BEGIN

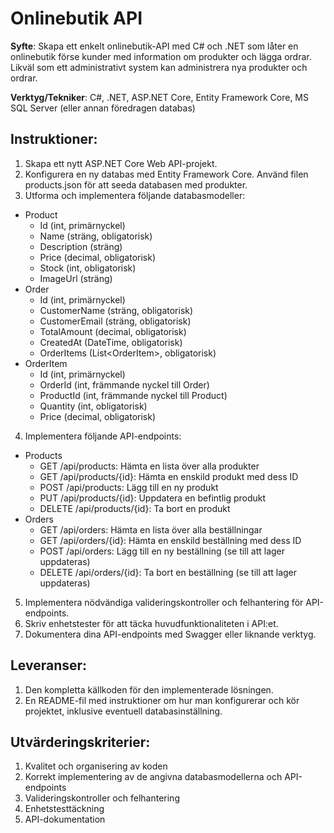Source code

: # Onlinebutik API

<b>Syfte</b>: Skapa ett enkelt onlinebutik-API med C# och .NET som låter en onlinebutik förse kunder med information om produkter och lägga ordrar. Likväl som ett administrativt system kan administrera nya produkter och ordrar.

<b>Verktyg/Tekniker</b>: C#, .NET, ASP.NET Core, Entity Framework Core, MS SQL Server (eller annan föredragen databas)

## Instruktioner:

1. Skapa ett nytt ASP.NET Core Web API-projekt.
2. Konfigurera en ny databas med Entity Framework Core. Använd filen products.json för att seeda databasen med produkter.
3. Utforma och implementera följande databasmodeller:
- Product
    - Id (int, primärnyckel)
    - Name (sträng, obligatorisk)
    - Description (sträng)
    - Price (decimal, obligatorisk)
    - Stock (int, obligatorisk)
    - ImageUrl (sträng)
- Order
    - Id (int, primärnyckel)
    - CustomerName (sträng, obligatorisk)
    - CustomerEmail (sträng, obligatorisk)
    - TotalAmount (decimal, obligatorisk)
    - CreatedAt (DateTime, obligatorisk)
    - OrderItems (List\<OrderItem\>, obligatorisk)
- OrderItem
    - Id (int, primärnyckel)
    - OrderId (int, främmande nyckel till Order)
    - ProductId (int, främmande nyckel till Product)
    - Quantity (int, obligatorisk)
    - Price (decimal, obligatorisk)
4. Implementera följande API-endpoints:
- Products
    - GET /api/products: Hämta en lista över alla produkter
    - GET /api/products/{id}: Hämta en enskild produkt med dess ID
    - POST /api/products: Lägg till en ny produkt
    - PUT /api/products/{id}: Uppdatera en befintlig produkt
    - DELETE /api/products/{id}: Ta bort en produkt
- Orders
    - GET /api/orders: Hämta en lista över alla beställningar
    - GET /api/orders/{id}: Hämta en enskild beställning med dess ID
    - POST /api/orders: Lägg till en ny beställning (se till att lager uppdateras)
    - DELETE /api/orders/{id}: Ta bort en beställning (se till att lager uppdateras)        
5. Implementera nödvändiga valideringskontroller och felhantering för API-endpoints.
6. Skriv enhetstester för att täcka huvudfunktionaliteten i API:et.
7. Dokumentera dina API-endpoints med Swagger eller liknande verktyg.

## Leveranser:

1. Den kompletta källkoden för den implementerade lösningen.
2. En README-fil med instruktioner om hur man konfigurerar och kör projektet, inklusive eventuell databasinställning.

## Utvärderingskriterier:

1. Kvalitet och organisering av koden
2. Korrekt implementering av de angivna databasmodellerna och API-endpoints
3. Valideringskontroller och felhantering
4. Enhetstesttäckning
5. API-dokumentation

END

*What you will do*
All entries are to be duplicated exactly, with the pictures left out.

*Exercise answer*
Source code

: # Onlinebutik API

<b>Syfte</b>: Skapa ett enkelt onlinebutik-API med C# och .NET som låter en onlinebutik förse kunder med information om produkter och lägga ordrar. Likväl som ett administrativt system kan administrera nya produkter och ordrar.

<b>Verktyg/Tekniker</b>: C#, .NET, ASP.NET Core, Entity Framework Core, MS SQL Server (eller annan föredragen databas)

## Instruktioner:

1. Skapa ett nytt ASP.NET Core Web API-projekt.
2. Konfigurera en ny databas med Entity Framework Core. Använd filen products.json för att seeda databasen med produkter.
3. Utforma och implementera följande databasmodeller:
- Product
    - Id (int, primärnyckel)
    - Name (sträng, obligatorisk)
    - Description (sträng)
    - Price (decimal, obligatorisk)
    - Stock (int, obligatorisk)
    - ImageUrl (sträng)
- Order
    - Id (int, primärnyckel)
    - CustomerName (sträng, obligatorisk)
    - CustomerEmail (sträng, obligatorisk)
    - TotalAmount (decimal, obligatorisk)
    - CreatedAt (DateTime, obligatorisk)
    - OrderItems (List\<OrderItem\>, obligatorisk)
- OrderItem
    - Id (int, primärnyckel)
    - OrderId (int, främmande nyckel till Order)
    - ProductId (int, främmande nyckel till Product)
    - Quantity (int, obligatorisk)
    - Price (decimal, obligatorisk)
4. Implementera följande API-endpoints:
- Products
    - GET /api/products: Hämta en lista över alla produkter
    - GET /api/products/{id}: Hämta en enskild produkt med dess ID
    - POST /api/products: Lägg till en ny produkt
    - PUT /api/products/{id}: Uppdatera en befintlig produkt
    - DELETE /api/products/{id}: Ta bort en produkt
- Orders
    - GET /api/orders: Hämta en lista över alla beställningar
    - GET /api/orders/{id}: Hämta en enskild beställning med dess ID
    - POST /api/orders: Lägg till en ny beställning (se till att lager uppdateras)
    - DELETE /api/orders/{id}: Ta bort en beställning (se till att lager uppdateras)        
5. Implementera nödvändiga valideringskontroller och felhantering för API-endpoints.
6. Skriv enhetstester för att täcka huvudfunktionaliteten i API:et.
7. Dokumentera dina API-endpoints med Swagger eller liknande verktyg.

## Leveranser:

1. Den kompletta källkoden för den implementerade lösningen.
2. En README-fil med instruktioner om hur man konfigurerar och kör projektet, inklusive eventuell databasinställning.

## Utvärderingskriterier:

1. Kvalitet och organisering av koden
2. Korrekt implementering av de angivna databasmodellerna och API-endpoints
3. Valideringskontroller och felhantering
4. Enhetstesttäckning
5. API-dokumentation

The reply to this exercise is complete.